> [EXERCISE]: Out of the records below, copy all lines in which the word "Introduction" occurs.

━━━ LISTED RECORDS

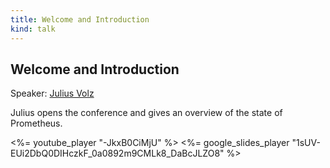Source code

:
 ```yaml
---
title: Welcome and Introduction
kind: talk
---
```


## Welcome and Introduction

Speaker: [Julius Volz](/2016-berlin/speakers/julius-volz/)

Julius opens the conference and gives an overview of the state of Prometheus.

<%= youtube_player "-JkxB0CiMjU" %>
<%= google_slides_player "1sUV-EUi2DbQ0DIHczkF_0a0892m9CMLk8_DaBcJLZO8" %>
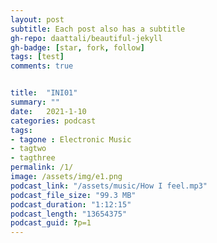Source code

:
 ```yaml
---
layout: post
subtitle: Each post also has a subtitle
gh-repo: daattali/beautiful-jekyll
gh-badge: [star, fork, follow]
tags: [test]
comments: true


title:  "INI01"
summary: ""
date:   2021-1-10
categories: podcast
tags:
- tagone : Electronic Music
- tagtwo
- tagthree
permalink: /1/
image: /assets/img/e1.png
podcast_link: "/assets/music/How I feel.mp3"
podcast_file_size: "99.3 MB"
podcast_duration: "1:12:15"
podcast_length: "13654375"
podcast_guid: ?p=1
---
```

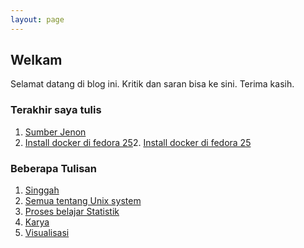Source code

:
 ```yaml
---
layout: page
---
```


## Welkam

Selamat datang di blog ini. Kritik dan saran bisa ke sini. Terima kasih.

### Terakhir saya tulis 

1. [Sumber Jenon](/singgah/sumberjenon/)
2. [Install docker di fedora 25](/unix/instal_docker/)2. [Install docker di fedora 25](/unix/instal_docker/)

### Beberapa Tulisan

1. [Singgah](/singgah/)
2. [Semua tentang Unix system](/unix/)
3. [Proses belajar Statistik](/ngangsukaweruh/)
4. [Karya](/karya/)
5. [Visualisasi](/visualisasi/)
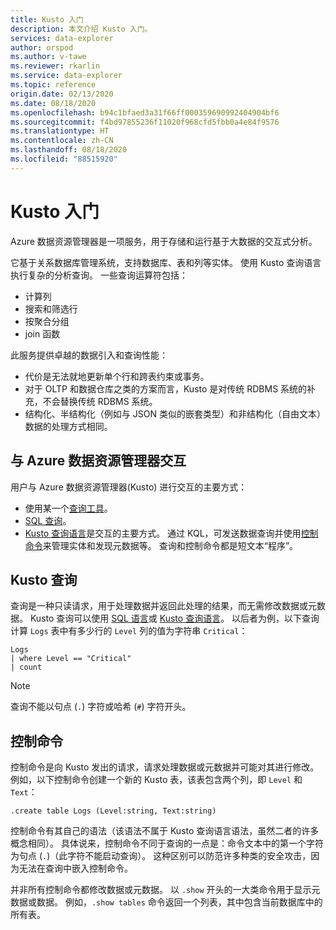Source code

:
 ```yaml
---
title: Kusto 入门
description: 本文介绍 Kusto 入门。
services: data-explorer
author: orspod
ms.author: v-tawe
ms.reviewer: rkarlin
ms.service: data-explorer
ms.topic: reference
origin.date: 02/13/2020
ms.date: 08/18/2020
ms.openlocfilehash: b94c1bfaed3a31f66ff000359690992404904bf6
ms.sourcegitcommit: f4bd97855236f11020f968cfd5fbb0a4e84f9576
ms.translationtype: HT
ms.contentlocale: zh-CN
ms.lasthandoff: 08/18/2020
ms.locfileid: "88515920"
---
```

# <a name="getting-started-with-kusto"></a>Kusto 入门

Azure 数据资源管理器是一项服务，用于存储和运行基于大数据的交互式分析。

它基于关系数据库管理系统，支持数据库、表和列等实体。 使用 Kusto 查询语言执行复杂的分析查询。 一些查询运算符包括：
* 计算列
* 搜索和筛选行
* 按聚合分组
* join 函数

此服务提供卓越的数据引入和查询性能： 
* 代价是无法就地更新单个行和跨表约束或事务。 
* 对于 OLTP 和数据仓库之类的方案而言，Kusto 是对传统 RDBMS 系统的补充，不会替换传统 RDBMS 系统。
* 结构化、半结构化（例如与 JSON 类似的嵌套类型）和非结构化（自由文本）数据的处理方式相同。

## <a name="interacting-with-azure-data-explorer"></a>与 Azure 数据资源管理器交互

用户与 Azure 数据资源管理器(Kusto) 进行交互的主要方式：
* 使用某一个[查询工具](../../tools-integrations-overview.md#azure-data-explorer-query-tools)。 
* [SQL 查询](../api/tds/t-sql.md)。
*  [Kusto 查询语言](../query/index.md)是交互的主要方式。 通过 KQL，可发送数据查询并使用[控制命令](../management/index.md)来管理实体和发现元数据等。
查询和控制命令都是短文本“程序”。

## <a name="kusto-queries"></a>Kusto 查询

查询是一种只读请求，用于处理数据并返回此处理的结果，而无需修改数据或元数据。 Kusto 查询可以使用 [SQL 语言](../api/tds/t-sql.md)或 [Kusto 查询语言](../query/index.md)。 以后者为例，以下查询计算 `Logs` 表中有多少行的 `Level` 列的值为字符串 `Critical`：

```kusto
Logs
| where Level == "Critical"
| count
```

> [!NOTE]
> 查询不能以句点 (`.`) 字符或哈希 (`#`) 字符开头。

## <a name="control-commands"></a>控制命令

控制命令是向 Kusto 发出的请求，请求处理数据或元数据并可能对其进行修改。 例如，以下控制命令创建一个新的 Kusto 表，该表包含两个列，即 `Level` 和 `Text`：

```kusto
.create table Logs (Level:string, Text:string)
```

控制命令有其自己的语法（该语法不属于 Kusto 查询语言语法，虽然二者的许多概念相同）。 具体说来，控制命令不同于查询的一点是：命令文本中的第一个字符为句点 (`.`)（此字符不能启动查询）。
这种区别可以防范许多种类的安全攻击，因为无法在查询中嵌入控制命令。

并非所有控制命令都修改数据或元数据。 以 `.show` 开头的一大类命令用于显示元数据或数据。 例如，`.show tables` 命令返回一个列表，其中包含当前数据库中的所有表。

━━━━━━

> [COMPLETED TASK]:
title: Welcome and Introduction
## Welcome and Introduction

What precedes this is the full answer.